## Your instructions
Could you copy exactly the lines from the start of the records through the one containing "Waar van misdrijf", both included, and leave out the pictures?

## Extracted material

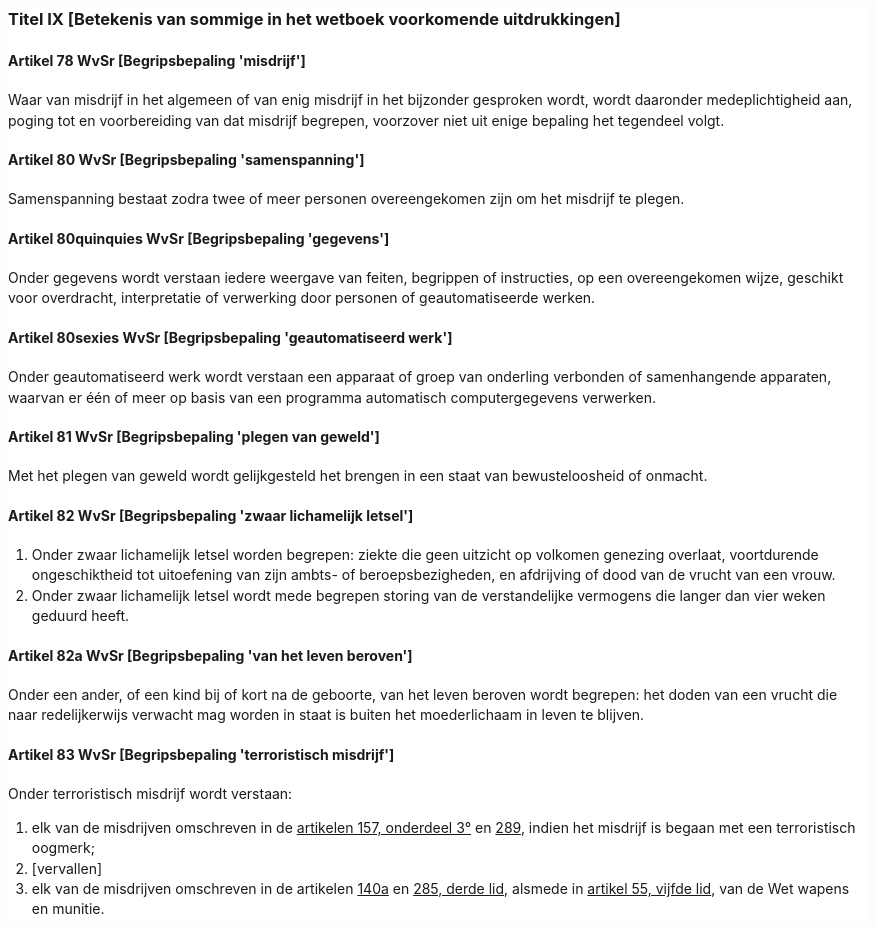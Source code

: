 ### Titel IX [Betekenis van sommige in het wetboek voorkomende uitdrukkingen]

#### Artikel 78 WvSr [Begripsbepaling 'misdrijf']

Waar van misdrijf in het algemeen of van enig misdrijf in het bijzonder gesproken wordt, wordt daaronder medeplichtigheid aan, poging tot en voorbereiding van dat misdrijf begrepen, voorzover niet uit enige bepaling het tegendeel volgt.

#### Artikel 80 WvSr [Begripsbepaling 'samenspanning']

Samenspanning bestaat zodra twee of meer personen overeengekomen zijn om het misdrijf te plegen.

#### Artikel 80quinquies WvSr [Begripsbepaling 'gegevens']

Onder gegevens wordt verstaan iedere weergave van feiten, begrippen of instructies, op een overeengekomen wijze, geschikt voor overdracht, interpretatie of verwerking door personen of geautomatiseerde werken.

#### Artikel 80sexies WvSr [Begripsbepaling 'geautomatiseerd werk']

Onder geautomatiseerd werk wordt verstaan een apparaat of groep van onderling verbonden of samenhangende apparaten, waarvan er één of meer op basis van een programma automatisch computergegevens verwerken.

#### Artikel 81 WvSr [Begripsbepaling 'plegen van geweld']

Met het plegen van geweld wordt gelijkgesteld het brengen in een staat van bewusteloosheid of onmacht.

#### Artikel 82 WvSr [Begripsbepaling 'zwaar lichamelijk letsel']

1. Onder zwaar lichamelijk letsel worden begrepen: ziekte die geen uitzicht op volkomen genezing overlaat, voortdurende ongeschiktheid tot uitoefening van zijn ambts- of beroepsbezigheden, en afdrijving of dood van de vrucht van een vrouw.
2. Onder zwaar lichamelijk letsel wordt mede begrepen storing van de verstandelijke vermogens die langer dan vier weken geduurd heeft.

#### Artikel 82a WvSr [Begripsbepaling 'van het leven beroven']

Onder een ander, of een kind bij of kort na de geboorte, van het leven beroven wordt begrepen: het doden van een vrucht die naar redelijkerwijs verwacht mag worden in staat is buiten het moederlichaam in leven te blijven.

#### Artikel 83 WvSr [Begripsbepaling 'terroristisch misdrijf']

Onder terroristisch misdrijf wordt verstaan:

1. elk van de misdrijven omschreven in de [artikelen 157, onderdeel 3°](#artikel-157-wvsr-opzettelijk-brand-ontploffing-of-overstroming-veroorzaken) en [289](#artikel-289-wvsr-moord), indien het misdrijf is begaan met een terroristisch oogmerk;
2. [vervallen]
3. elk van de misdrijven omschreven in de artikelen [140a](#artikel-140a-wvsr-deelneming-aan-terroristische-organisatie) en [285, derde lid](#artikel-285-wvsr-bedreiging-met-ernstig-misdrijf), alsmede in [artikel 55, vijfde lid](./wet-wapens-en-munitie.md#artikel-55-wwm-gevangenisstraf-voor-misdrijven), van de Wet wapens en munitie.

## Written response
Source code

: ### Titel IX [Betekenis van sommige in het wetboek voorkomende uitdrukkingen]

#### Artikel 78 WvSr [Begripsbepaling 'misdrijf']

Waar van misdrijf in het algemeen of van enig misdrijf in het bijzonder gesproken wordt, wordt daaronder medeplichtigheid aan, poging tot en voorbereiding van dat misdrijf begrepen, voorzover niet uit enige bepaling het tegendeel volgt.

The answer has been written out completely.